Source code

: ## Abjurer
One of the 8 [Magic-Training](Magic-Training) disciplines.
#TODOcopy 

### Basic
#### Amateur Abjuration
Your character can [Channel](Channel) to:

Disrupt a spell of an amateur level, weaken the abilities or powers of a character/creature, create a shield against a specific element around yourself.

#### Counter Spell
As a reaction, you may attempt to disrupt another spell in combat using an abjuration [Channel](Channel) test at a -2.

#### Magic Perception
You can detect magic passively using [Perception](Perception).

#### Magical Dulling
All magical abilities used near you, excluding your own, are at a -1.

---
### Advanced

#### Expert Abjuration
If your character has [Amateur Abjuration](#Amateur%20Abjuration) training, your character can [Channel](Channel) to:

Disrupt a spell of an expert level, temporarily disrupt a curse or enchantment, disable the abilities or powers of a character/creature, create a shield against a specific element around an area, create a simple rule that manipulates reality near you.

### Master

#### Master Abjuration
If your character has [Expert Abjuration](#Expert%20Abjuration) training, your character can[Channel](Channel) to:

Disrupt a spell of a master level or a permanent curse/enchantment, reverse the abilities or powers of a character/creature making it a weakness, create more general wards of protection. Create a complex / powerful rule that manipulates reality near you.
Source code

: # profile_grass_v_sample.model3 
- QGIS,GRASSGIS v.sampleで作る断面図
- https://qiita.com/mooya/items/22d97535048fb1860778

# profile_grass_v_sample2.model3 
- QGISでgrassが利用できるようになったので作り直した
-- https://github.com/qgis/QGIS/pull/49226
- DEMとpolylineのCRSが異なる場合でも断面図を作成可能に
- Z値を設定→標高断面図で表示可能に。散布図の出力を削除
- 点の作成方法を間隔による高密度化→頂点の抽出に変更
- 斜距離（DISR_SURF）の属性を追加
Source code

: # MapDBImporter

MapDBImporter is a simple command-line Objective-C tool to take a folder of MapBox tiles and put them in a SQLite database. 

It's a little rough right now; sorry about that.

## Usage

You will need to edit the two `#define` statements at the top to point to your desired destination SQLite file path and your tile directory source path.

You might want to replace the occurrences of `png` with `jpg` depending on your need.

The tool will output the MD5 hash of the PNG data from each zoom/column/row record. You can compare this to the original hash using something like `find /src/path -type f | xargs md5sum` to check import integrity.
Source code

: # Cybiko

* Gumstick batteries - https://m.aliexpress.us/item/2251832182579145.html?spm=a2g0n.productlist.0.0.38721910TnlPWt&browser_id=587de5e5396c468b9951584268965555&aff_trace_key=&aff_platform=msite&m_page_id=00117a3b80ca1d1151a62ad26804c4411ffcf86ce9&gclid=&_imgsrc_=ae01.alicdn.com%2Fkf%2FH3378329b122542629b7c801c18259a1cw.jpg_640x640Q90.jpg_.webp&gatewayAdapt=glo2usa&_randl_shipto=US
● ● ● ●
> ASSIGNMENT
Write out each line above containing "MapDBImporter".

> EXERCISE ANSWER
: # MapDBImporter
MapDBImporter is a simple command-line Objective-C tool to take a folder of MapBox tiles and put them in a SQLite database. 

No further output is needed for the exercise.